Hat den Not-Aus Relais vielleicht auto-reset ?

Dazu muss gesagt werden: Ein Not-Aus Taster muss automatisch rastender Kontakten haben. Es soll unmöglich sein der Taster rückzusetzen ohne z.B. ziehen oder drehen von den Taster-Kopf.


----------



## rkoe1 (27 Juli 2010)

Danke für die schnelle Antwort,

über das Not-Aus-Relais wird mehr oder weniger die Anlage ein- und ausgeschaltet. An dem Bedienpult ist ein Not-Aus-Schalter, ein Schlüsselschalter, ein Taster (Öffner) und ein Taster (Schließer). Macht zwar nicht wirklich Sinn, ist aber so verschaltet. Der Schlüssel vom Schlüsselschalter ist zum Öffnen der Sicherheitstüren notwendig.


----------



## rkoe1 (27 Juli 2010)

Hallo Jesper,

die Funktion Auto-Reset ist hier abgeschaltet. Wenn ich den Kreis länger unterbreche (3-5s Taster drücken) bleibt das Relais abgeschaltet bis ich den Starttaster wieder drücke.


----------



## JesperMP (27 Juli 2010)

Einfach: Das Not-Aus Relais ist defekt.


----------



## BTDA (27 Juli 2010)

Das ist so oder so nicht zulässig.
Wenn du den Not-Aus drückst und gleich wieder ziehst würde dein Anlage auch wieder weiterlaufen. Es muss gewähleistet sein das deine Anlage nach einem NOT-AUS erst duch ein RESET des NOT-AUS Tasters ( Ziehen ) und einen erneuten Startbefehl losläuft.


----------



## rkoe1 (27 Juli 2010)

Hallo Jesper,

Relais ist leider schon getauscht.

Hallo BTDA,

die "Fehl"-Funktion ist mir durch Zufall bei einer Programm-Änderung in der SPS aufgefallen und suche deshalb nach einer Lösung, da ich im ersten Schritt Starttaster und Not-Aus-Relais getauscht habe.


----------



## JesperMP (27 Juli 2010)

Das kann nicht sein. Es soll für den Not-Aus Relais kein Unterschied sein, ob die Kontakten kurz oder lange Zeit unterbrocken sind.

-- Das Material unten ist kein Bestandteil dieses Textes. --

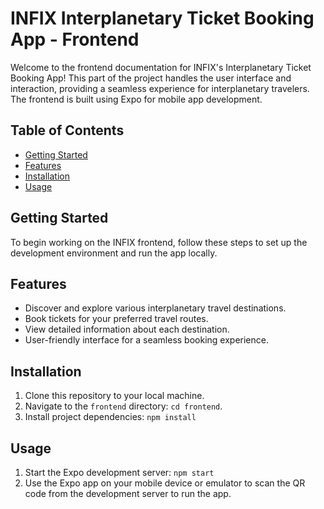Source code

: # INFIX Interplanetary Ticket Booking App - Frontend

Welcome to the frontend documentation for INFIX's Interplanetary Ticket Booking App! This part of the project handles the user interface and interaction, providing a seamless experience for interplanetary travelers. The frontend is built using Expo for mobile app development.

## Table of Contents
- [Getting Started](#getting-started)
- [Features](#features)
- [Installation](#installation)
- [Usage](#usage)


## Getting Started
To begin working on the INFIX frontend, follow these steps to set up the development environment and run the app locally.

## Features
- Discover and explore various interplanetary travel destinations.
- Book tickets for your preferred travel routes.
- View detailed information about each destination.
- User-friendly interface for a seamless booking experience.

## Installation
1. Clone this repository to your local machine.
2. Navigate to the `frontend` directory: `cd frontend`.
3. Install project dependencies: `npm install`

## Usage
1. Start the Expo development server: `npm start`
2. Use the Expo app on your mobile device or emulator to scan the QR code from the development server to run the app.



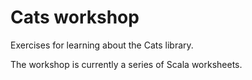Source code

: # Cats workshop
Exercises for learning about the Cats library.

The workshop is currently a series of Scala worksheets.
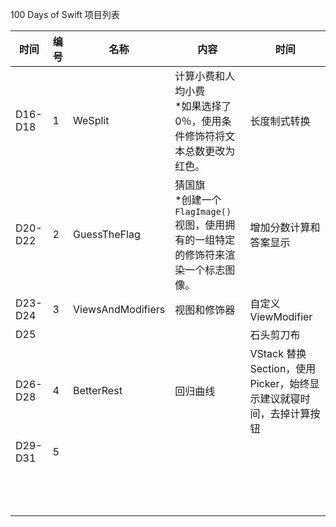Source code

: 100 Days of Swift 项目列表

| 时间    | 编号 | 名称              | 内容                                                         | 时间                                                         |
| ------- | ---- | ----------------- | ------------------------------------------------------------ | ------------------------------------------------------------ |
| D16-D18 | 1    | WeSplit           | 计算小费和人均小费<br />*如果选择了0％，使用条件修饰符将文本总数更改为红色。 | 长度制式转换                                                 |
| D20-D22 | 2    | GuessTheFlag      | 猜国旗<br />*创建一个`FlagImage()`视图，使用拥有的一组特定的修饰符来渲染一个标志图像。 | 增加分数计算和答案显示                                       |
| D23-D24 | 3    | ViewsAndModifiers | 视图和修饰器                                                 | 自定义ViewModifier                                           |
| D25     |      |                   |                                                              | 石头剪刀布                                                   |
| D26-D28 | 4    | BetterRest        | 回归曲线                                                     | VStack 替换 Section，使用Picker，始终显示建议就寝时间，去掉计算按钮 |
| D29-D31 | 5    |                   |                                                              |                                                              |
|         |      |                   |                                                              |                                                              |
|         |      |                   |                                                              |                                                              |
|         |      |                   |                                                              |                                                              |
|         |      |                   |                                                              |                                                              |
|         |      |                   |                                                              |                                                              |
|         |      |                   |                                                              |                                                              |
|         |      |                   |                                                              |                                                              |
|         |      |                   |                                                              |                                                              |
|         |      |                   |                                                              |                                                              |
|         |      |                   |                                                              |                                                              |
|         |      |                   |                                                              |                                                              |
|         |      |                   |                                                              |                                                              |
|         |      |                   |                                                              |                                                              |

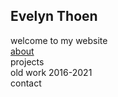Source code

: ## Evelyn Thoen
welcome to my website\
[about](https://github.com/evelynthoen/evelynthoen.github.io/blob/60b1f716dd391302d13b6bb673c1f9a93ea409f8/About%20page)\
projects\
old work 2016-2021\
contact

Kannst Du das nachvollziehen, indem das Du alle Verbindungen von den Not-Aus Relais entfernt, und nur mit Brücken direkt auf die Klemmen arbeiten ?


----------



## rkoe1 (27 Juli 2010)

Hallo Jesper,

werd' ich jetzt als nächstes noch machen und auch die Leitungen mal durchmessen.

Vielen Dank für alle Rückmeldungen


----------



## BTDA (27 Juli 2010)

Geht die LED diekt aus wenn du den NOT-AUS drückst ?
Klemme mal die Leitung die vom NOT-AUS auf A1 oder A+ geht ab.
Wenn du die nur kurz an die Klemme A1 ( oder A+ ) ranhälst dauert es dann auch so lange bis das Relais abfällt ?

Nimm den Ein-Taster und setze ihn als Starttaster am Not-Aus Relais.
Also nur wenn die Not-Aus Kette steht und der Starttaster betätigt wird zieht das Relais an. Den Stop Taster und den Schlüsselschalter hängst du in Reihe mit dem Not-Aus. ( ist aber doppelt gemoppelt du kannst den Stop Taster auch weg lassen. Ausschalten erfolgt dann über den Schlüsselschalter oder den Not-Aus )


----------



## jabba (27 Juli 2010)

In welcher Reihenfolge hängen denn die taster ?
Wieviel Kabellänge gibt es insgesamt?

Wenn die leitungen zu lang sind wird die Kapazität zu hoch, dies verhindert einen direkten Spannungsabfall, so das auch beim drücken des Not-Aus dieser nur verzögert aus geht.
Einen änhlichen Fall hatte ich mal in einer Anlage wo die Jungs alles mit IY(ST)Y verkabelt haben, und mehr als 200m für den Not-Aus.
Je nachdem wie das 3TK intern verschaltet ist könnte dieser Zustand auftreten. 
Versuche dieses mal zu simulieren , wenn du direkt am 3TK die Not-Aus Leitung kurz (z.B. morgen mal einen Öffner einschleifen) unterbrichst.
Je nachdem wie die Beschaltung aussieht könnte mal ein Hilfsschütz parallel zum 3TH klemmen (Falls der Not-Aus auf A1 geht). Dies führt dann dazu , das die Spannung schneller abgebaut wird.


----------